START Dataset records
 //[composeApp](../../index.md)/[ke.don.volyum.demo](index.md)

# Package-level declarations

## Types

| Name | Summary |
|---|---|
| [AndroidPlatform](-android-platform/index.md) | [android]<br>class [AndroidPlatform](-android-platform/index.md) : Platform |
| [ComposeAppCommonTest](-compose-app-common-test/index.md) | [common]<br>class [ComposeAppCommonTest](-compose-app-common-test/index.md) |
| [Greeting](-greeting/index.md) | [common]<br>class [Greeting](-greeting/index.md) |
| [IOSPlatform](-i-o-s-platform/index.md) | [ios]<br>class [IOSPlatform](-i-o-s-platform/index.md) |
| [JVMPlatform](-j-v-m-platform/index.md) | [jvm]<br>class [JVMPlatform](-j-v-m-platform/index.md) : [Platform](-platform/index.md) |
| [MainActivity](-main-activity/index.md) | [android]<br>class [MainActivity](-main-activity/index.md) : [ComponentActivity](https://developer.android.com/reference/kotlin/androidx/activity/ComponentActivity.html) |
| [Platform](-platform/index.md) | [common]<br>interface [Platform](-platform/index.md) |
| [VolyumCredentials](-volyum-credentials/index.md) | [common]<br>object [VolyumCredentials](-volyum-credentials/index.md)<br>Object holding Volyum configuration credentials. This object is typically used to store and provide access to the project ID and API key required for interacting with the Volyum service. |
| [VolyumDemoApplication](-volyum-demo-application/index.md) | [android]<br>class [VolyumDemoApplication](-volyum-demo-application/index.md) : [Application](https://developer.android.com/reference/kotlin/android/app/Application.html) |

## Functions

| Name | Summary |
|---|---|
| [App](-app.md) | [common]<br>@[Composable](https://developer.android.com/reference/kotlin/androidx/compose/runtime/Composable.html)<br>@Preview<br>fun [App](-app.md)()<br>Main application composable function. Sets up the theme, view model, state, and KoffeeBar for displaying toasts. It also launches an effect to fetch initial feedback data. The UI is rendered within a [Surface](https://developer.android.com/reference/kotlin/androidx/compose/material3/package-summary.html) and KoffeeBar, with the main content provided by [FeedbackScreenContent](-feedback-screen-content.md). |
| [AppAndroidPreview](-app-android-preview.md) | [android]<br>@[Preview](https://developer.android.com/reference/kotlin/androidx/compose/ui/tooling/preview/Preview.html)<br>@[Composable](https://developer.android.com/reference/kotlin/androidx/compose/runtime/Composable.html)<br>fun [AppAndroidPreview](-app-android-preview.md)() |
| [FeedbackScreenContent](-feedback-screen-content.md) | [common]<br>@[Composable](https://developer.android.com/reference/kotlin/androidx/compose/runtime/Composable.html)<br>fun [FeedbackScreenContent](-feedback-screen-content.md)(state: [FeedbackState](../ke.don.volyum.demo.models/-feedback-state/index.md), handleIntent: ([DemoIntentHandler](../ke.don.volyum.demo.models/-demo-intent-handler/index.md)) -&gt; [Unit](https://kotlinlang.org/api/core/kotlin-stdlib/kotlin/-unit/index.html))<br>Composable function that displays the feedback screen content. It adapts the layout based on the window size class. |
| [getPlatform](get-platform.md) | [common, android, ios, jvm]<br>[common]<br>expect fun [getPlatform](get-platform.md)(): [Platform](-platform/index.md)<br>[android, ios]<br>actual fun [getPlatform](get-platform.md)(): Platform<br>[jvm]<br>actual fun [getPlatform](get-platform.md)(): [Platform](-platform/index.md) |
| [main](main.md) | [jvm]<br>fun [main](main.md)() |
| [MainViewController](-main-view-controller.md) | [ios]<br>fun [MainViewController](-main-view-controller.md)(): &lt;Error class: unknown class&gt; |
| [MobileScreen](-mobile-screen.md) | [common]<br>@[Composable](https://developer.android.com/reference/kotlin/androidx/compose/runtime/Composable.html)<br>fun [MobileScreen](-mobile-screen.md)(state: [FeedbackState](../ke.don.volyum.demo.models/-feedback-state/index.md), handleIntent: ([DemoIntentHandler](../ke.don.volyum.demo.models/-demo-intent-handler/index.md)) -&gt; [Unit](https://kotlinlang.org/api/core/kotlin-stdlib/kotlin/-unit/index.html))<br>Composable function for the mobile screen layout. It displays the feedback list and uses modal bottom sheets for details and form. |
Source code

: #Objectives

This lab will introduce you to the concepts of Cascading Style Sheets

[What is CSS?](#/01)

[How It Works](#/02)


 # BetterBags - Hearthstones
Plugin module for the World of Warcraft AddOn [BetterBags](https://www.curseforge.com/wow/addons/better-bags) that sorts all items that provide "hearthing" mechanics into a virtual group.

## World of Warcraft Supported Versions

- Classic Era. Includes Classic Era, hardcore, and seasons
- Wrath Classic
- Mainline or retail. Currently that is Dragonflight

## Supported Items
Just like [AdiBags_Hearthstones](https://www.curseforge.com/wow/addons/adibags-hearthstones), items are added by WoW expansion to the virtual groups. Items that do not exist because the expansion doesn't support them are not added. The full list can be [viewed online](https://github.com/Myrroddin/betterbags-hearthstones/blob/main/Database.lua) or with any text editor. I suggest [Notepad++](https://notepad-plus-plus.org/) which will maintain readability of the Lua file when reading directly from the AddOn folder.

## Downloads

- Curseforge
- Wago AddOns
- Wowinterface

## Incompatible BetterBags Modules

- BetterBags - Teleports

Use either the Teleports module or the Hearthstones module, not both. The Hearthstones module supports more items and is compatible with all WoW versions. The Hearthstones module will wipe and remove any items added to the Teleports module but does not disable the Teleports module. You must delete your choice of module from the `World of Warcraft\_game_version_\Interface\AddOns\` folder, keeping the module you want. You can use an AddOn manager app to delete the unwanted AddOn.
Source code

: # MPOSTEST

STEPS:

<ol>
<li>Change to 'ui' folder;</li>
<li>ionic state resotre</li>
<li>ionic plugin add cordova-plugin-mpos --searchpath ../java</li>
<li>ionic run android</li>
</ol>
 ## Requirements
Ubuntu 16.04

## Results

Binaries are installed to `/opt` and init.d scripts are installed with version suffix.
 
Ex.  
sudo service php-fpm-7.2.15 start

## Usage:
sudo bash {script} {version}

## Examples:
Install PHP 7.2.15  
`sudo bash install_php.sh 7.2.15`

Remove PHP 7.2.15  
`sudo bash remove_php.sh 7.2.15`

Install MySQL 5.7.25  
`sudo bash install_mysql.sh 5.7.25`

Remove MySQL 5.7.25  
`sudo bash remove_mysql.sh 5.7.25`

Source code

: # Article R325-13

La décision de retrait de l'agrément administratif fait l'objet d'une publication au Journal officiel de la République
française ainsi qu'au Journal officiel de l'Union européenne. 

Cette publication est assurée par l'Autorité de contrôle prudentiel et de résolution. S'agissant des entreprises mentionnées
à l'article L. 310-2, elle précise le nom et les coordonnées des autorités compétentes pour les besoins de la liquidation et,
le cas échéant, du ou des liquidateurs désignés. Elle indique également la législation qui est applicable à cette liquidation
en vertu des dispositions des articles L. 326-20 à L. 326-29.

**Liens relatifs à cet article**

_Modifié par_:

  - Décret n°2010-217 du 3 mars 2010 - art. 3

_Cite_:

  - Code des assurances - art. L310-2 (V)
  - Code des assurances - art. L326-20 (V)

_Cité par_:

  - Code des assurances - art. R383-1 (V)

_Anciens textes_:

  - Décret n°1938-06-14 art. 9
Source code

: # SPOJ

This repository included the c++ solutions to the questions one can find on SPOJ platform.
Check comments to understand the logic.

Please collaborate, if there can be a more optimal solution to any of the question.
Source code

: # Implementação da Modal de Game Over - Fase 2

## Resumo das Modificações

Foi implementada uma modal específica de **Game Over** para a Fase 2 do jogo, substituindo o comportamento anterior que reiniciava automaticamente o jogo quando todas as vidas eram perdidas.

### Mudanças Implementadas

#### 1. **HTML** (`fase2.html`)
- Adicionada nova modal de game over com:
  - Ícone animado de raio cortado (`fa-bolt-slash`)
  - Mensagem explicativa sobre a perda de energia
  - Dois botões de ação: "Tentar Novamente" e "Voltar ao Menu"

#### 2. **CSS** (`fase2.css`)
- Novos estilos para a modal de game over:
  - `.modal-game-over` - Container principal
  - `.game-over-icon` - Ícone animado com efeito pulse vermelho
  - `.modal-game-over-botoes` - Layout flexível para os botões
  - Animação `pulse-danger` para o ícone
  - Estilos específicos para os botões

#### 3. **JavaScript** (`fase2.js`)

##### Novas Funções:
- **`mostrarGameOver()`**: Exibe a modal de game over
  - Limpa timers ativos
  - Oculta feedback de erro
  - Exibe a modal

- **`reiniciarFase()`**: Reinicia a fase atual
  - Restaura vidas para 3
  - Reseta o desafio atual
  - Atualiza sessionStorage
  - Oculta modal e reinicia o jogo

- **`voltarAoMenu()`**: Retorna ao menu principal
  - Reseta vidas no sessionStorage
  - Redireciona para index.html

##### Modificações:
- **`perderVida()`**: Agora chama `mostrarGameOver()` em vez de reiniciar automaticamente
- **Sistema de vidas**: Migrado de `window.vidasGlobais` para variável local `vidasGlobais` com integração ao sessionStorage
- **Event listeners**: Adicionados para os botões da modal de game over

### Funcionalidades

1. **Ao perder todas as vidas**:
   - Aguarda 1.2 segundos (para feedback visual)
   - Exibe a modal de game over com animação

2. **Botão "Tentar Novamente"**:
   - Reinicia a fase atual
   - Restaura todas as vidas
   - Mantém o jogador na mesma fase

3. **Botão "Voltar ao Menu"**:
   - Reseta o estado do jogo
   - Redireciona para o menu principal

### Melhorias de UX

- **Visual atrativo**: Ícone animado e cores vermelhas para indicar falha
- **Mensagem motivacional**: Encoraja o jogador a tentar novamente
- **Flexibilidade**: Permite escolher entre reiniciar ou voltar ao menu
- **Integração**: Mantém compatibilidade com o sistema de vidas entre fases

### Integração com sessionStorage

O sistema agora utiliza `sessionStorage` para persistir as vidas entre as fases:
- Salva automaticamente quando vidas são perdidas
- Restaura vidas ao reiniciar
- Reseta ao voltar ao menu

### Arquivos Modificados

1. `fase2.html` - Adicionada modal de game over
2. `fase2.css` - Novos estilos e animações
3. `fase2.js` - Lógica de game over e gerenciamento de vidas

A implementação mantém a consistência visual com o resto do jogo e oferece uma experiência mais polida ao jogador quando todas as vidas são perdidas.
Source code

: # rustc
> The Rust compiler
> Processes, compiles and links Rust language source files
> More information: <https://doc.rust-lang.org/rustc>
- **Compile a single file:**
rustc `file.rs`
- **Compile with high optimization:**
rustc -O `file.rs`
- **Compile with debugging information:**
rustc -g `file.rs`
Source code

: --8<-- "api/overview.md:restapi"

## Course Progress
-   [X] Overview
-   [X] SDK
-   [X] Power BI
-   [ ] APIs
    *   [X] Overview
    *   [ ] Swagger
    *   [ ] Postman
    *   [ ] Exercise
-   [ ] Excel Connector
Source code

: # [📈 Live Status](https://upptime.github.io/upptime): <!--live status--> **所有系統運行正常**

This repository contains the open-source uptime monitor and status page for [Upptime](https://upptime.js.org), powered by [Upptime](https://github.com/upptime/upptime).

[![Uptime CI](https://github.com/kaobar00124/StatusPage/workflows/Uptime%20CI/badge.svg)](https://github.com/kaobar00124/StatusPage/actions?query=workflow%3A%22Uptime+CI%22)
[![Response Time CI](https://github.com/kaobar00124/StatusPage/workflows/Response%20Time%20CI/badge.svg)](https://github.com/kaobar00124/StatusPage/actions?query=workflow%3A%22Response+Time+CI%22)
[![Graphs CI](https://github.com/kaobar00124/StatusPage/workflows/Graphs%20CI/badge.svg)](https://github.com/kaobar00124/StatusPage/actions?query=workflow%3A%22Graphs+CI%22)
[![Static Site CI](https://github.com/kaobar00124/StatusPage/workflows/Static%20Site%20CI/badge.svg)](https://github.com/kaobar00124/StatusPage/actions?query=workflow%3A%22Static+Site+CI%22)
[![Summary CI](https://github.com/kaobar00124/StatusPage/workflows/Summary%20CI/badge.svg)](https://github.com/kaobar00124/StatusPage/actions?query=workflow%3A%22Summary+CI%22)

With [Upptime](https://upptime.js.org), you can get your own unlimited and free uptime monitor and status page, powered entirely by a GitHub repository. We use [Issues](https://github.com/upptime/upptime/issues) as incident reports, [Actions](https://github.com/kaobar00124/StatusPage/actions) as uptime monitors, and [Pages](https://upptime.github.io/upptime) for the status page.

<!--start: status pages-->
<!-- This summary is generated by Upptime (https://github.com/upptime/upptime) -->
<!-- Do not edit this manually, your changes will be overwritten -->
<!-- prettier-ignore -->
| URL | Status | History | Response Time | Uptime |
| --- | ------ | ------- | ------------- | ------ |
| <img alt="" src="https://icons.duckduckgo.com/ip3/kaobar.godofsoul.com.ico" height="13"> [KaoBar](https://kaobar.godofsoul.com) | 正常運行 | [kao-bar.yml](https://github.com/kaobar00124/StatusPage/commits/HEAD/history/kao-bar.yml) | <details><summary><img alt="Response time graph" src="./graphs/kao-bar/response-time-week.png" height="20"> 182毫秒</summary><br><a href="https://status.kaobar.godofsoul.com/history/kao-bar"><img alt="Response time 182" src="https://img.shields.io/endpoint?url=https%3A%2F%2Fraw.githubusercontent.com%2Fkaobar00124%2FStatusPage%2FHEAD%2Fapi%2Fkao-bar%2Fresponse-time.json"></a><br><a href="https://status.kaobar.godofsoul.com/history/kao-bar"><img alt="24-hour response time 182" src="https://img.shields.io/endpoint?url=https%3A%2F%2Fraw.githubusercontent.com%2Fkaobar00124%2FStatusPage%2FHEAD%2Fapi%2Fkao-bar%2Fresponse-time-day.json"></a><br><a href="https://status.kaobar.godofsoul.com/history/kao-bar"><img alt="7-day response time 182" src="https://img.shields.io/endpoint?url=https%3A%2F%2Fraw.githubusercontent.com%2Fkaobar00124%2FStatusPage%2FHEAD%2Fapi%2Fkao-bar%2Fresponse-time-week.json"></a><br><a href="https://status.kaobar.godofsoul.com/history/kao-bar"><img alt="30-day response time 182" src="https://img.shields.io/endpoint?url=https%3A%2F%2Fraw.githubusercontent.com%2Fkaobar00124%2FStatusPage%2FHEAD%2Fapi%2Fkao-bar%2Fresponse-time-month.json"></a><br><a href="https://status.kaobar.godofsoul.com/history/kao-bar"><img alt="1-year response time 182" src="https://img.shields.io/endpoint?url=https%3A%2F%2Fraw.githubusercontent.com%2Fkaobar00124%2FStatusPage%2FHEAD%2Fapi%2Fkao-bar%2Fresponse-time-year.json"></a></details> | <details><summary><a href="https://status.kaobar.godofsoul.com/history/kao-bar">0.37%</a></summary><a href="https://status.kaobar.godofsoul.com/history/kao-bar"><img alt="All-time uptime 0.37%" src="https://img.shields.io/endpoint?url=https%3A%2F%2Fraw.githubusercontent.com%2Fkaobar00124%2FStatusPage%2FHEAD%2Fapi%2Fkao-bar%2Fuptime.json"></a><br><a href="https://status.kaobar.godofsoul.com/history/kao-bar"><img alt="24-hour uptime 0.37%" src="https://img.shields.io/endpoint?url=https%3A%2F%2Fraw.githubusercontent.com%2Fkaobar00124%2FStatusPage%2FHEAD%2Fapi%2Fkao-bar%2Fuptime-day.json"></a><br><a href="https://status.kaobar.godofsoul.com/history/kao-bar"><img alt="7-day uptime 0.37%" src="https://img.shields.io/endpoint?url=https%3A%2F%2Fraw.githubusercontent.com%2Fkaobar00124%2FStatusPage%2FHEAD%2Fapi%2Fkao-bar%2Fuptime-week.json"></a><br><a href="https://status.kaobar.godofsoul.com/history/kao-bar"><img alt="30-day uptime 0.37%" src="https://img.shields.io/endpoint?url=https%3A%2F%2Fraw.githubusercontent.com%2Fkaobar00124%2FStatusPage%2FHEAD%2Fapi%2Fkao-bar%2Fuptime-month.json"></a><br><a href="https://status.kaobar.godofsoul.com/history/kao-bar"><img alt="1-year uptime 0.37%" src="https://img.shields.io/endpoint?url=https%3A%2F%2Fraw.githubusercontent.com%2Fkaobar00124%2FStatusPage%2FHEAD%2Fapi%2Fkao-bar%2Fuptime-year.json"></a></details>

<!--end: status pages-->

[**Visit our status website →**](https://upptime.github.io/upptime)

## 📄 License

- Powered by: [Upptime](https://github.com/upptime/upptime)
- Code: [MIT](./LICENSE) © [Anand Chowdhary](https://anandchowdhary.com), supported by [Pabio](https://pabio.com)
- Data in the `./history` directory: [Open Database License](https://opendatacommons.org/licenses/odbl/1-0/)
END Dataset records
*Work required*
Beginning at the first line of the data above, retype each line until you reach the line containing "[AndroidPlatform](-android-platform/index.md) : Platform |", and include that one too. Add nothing else.

*Result of the task*
 //[composeApp](../../index.md)/[ke.don.volyum.demo](index.md)

# Package-level declarations

## Types

| Name | Summary |
|---|---|
| [AndroidPlatform](-android-platform/index.md) | [android]<br>class [AndroidPlatform](-android-platform/index.md) : Platform |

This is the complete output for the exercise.